Problem to work on:
Wherever the string "請務必花點時間研究" turns up in the data, copy the whole line.

Given records: Begin

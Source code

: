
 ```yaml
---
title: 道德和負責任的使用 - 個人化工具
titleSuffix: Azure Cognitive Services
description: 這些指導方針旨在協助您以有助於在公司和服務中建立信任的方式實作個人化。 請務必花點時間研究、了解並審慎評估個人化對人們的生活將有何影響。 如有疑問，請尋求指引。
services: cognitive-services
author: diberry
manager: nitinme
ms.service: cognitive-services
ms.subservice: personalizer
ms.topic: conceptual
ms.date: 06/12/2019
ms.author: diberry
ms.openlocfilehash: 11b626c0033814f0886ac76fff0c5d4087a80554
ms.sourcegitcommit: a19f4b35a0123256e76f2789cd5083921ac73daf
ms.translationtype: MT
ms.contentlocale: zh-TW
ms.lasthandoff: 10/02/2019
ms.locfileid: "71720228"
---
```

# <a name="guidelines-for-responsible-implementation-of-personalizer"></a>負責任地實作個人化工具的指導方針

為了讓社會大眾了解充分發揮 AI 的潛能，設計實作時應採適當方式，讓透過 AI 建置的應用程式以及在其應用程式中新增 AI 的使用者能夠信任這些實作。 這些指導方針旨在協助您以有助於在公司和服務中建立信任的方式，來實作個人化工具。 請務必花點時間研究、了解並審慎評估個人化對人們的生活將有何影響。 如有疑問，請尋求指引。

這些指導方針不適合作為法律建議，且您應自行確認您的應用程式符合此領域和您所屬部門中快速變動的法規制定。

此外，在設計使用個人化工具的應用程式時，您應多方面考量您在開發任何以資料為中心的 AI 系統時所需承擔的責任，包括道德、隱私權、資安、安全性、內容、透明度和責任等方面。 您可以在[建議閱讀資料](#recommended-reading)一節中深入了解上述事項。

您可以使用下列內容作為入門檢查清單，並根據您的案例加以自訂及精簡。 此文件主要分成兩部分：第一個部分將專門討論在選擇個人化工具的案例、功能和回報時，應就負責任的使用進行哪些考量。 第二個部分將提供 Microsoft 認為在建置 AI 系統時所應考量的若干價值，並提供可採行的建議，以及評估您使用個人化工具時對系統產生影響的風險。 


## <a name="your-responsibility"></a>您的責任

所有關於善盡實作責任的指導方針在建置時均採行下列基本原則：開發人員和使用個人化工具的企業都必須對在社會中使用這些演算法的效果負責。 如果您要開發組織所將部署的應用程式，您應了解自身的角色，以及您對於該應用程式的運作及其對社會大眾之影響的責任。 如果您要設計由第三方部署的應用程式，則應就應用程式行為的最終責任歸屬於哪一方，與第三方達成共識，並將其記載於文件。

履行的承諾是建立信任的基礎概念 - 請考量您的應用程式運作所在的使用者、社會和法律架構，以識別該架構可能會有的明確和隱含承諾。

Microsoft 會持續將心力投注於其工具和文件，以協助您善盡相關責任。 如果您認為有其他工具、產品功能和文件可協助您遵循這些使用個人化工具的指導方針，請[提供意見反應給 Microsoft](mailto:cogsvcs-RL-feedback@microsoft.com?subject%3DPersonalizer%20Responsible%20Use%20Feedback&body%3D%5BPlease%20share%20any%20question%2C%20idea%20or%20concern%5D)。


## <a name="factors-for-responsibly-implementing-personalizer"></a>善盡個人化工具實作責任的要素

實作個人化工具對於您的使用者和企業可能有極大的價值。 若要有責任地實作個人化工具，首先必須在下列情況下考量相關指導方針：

Given records: End
Given records: Begin

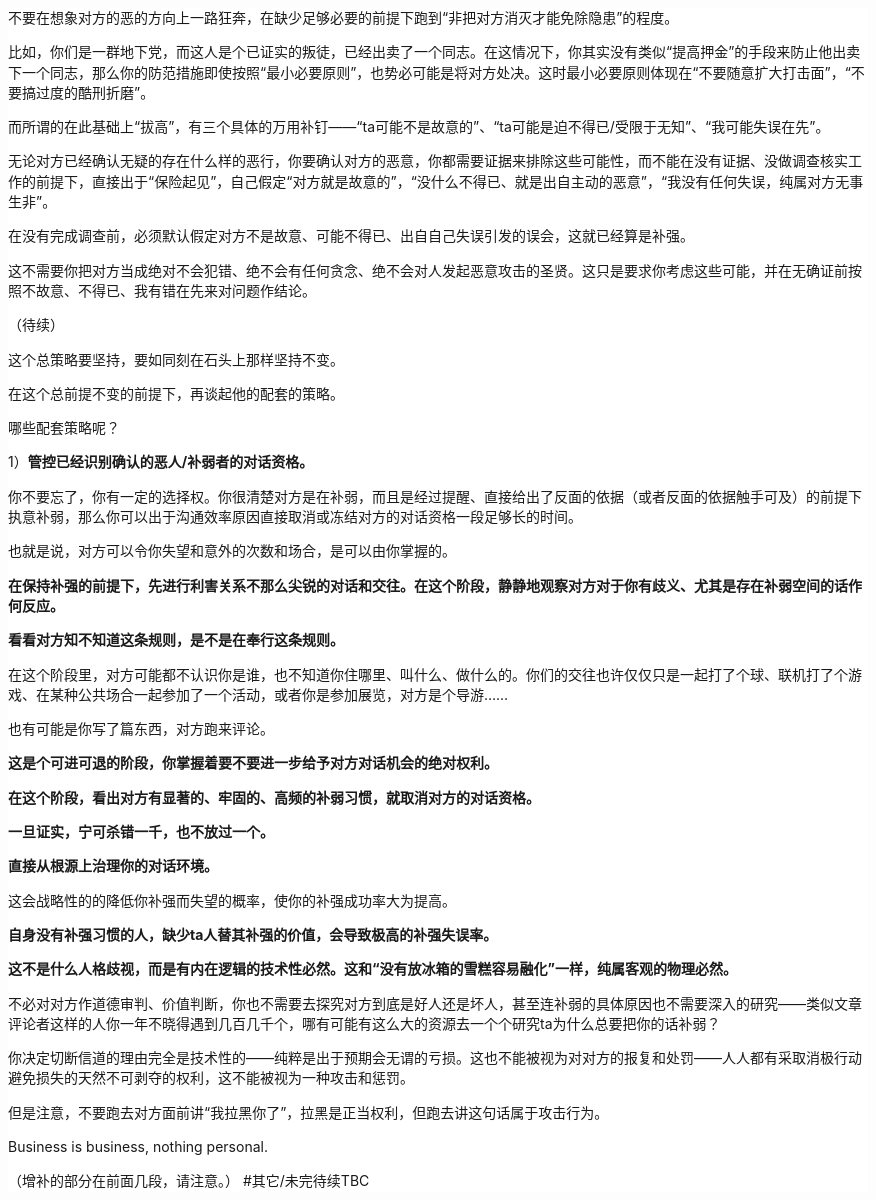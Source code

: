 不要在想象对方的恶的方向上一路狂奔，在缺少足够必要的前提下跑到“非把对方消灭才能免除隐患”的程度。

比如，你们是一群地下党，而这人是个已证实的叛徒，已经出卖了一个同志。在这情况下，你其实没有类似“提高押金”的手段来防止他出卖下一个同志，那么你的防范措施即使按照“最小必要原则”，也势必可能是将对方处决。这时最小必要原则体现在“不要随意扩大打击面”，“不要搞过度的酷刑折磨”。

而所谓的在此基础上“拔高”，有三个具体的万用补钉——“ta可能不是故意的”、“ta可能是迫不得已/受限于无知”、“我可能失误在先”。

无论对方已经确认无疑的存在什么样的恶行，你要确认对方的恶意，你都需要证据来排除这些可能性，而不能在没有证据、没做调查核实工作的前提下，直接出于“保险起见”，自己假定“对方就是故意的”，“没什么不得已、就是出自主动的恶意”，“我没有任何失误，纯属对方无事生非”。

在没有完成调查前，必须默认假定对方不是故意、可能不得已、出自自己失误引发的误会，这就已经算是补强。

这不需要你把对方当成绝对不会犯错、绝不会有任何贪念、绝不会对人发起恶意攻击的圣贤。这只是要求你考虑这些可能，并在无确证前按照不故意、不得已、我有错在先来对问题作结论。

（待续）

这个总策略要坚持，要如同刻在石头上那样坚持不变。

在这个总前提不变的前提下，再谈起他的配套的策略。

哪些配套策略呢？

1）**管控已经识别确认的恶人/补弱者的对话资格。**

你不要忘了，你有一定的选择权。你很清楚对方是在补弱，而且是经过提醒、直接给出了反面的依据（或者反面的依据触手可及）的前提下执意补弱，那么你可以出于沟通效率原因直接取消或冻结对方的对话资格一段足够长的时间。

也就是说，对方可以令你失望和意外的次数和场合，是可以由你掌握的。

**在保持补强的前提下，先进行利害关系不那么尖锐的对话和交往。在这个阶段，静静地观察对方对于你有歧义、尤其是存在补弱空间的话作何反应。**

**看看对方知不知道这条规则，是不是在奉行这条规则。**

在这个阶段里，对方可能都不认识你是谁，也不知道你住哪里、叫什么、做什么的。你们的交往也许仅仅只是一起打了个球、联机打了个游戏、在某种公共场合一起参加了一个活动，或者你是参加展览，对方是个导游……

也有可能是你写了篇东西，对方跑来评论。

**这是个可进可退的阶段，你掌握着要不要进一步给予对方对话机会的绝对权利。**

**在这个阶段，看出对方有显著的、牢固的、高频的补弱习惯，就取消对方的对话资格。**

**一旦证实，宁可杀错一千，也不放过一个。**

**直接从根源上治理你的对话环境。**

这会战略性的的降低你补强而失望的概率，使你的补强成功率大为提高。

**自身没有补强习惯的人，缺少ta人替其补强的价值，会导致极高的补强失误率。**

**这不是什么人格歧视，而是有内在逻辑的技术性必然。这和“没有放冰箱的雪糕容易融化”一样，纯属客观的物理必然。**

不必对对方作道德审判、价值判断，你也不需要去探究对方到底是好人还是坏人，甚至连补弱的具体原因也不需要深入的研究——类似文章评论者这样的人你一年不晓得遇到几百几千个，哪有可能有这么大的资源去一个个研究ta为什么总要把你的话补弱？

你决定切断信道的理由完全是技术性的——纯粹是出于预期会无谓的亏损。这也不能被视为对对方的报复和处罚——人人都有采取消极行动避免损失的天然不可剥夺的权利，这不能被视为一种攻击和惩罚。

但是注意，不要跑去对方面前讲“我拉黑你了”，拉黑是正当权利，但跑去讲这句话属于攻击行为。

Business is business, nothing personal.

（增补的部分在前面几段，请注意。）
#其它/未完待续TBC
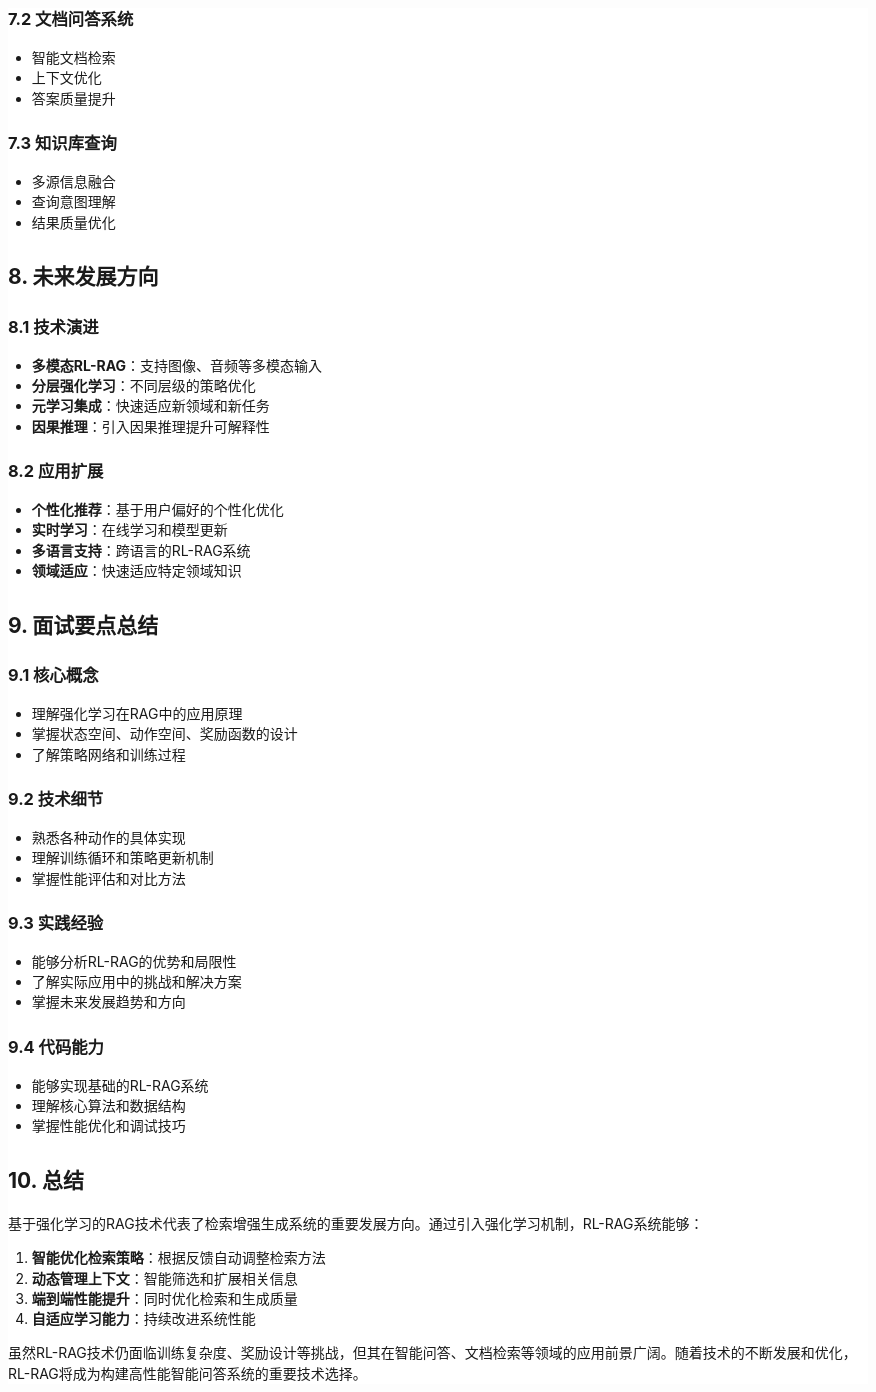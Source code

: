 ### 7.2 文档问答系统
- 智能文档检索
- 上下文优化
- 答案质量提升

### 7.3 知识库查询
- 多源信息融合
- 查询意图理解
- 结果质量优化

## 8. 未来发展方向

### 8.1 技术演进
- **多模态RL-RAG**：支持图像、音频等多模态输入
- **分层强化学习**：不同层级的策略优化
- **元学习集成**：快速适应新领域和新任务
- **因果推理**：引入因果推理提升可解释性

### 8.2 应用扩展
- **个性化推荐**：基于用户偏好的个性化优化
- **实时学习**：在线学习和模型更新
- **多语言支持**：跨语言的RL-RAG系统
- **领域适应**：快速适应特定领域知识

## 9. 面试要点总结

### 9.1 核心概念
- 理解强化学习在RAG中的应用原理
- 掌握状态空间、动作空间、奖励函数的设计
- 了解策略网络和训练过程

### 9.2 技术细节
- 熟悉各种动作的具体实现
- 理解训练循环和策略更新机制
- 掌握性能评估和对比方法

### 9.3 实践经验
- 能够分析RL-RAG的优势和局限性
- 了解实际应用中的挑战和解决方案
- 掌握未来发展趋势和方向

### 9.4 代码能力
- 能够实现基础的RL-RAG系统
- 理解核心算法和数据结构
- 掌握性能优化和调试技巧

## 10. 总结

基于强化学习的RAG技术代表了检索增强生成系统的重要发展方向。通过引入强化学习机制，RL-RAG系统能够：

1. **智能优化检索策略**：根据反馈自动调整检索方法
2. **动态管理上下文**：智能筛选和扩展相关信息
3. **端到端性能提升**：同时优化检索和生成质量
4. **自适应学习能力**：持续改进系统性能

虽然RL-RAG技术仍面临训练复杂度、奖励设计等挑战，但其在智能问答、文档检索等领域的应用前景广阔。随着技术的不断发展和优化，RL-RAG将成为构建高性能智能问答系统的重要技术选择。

Given records: End
Given records: Begin

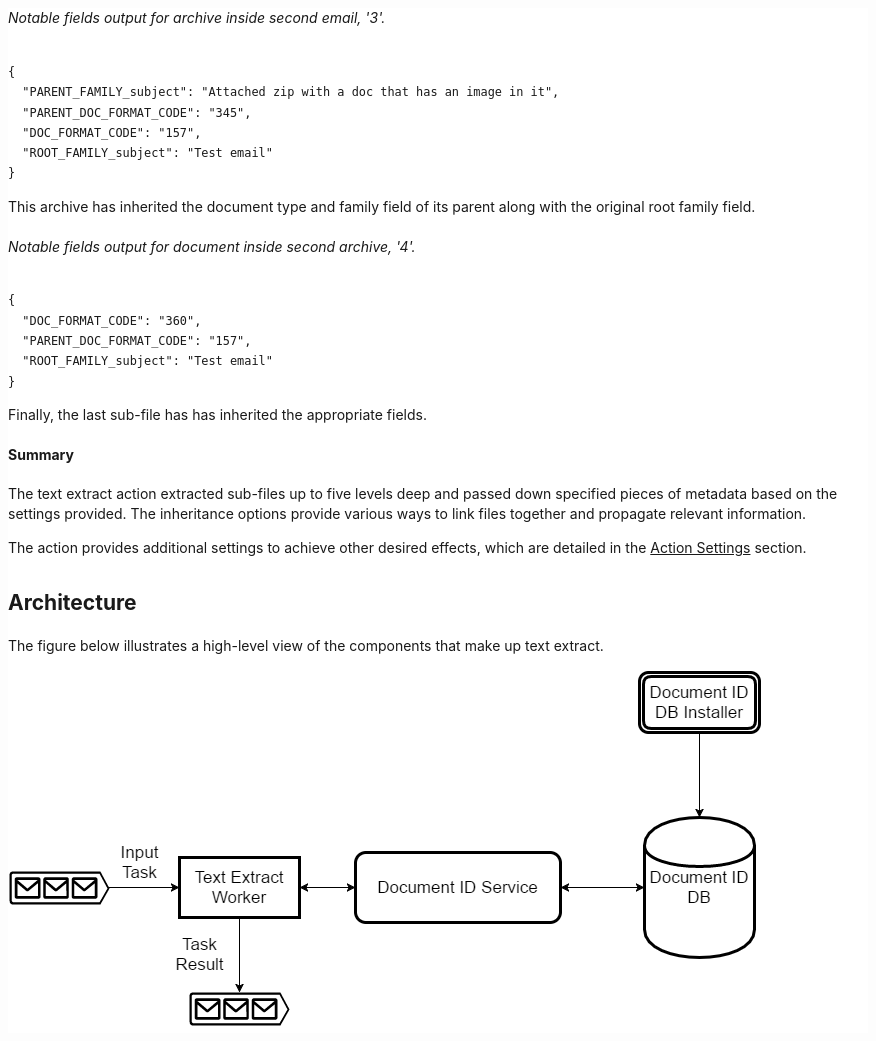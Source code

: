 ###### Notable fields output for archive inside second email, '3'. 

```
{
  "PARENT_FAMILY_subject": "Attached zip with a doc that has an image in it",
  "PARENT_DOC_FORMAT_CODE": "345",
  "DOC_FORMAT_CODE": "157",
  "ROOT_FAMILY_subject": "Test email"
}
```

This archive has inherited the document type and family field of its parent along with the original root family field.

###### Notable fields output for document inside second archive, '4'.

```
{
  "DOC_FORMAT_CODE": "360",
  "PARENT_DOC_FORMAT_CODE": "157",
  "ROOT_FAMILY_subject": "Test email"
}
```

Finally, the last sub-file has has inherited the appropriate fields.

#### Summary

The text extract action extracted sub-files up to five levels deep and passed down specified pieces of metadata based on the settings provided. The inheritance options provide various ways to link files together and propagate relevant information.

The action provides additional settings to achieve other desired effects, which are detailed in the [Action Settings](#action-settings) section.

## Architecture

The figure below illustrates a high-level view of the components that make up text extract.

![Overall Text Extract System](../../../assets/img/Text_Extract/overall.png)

Given records: End

Result for this task:
description: 這些指導方針旨在協助您以有助於在公司和服務中建立信任的方式實作個人化。 請務必花點時間研究、了解並審慎評估個人化對人們的生活將有何影響。 如有疑問，請尋求指引。
為了讓社會大眾了解充分發揮 AI 的潛能，設計實作時應採適當方式，讓透過 AI 建置的應用程式以及在其應用程式中新增 AI 的使用者能夠信任這些實作。 這些指導方針旨在協助您以有助於在公司和服務中建立信任的方式，來實作個人化工具。 請務必花點時間研究、了解並審慎評估個人化對人們的生活將有何影響。 如有疑問，請尋求指引。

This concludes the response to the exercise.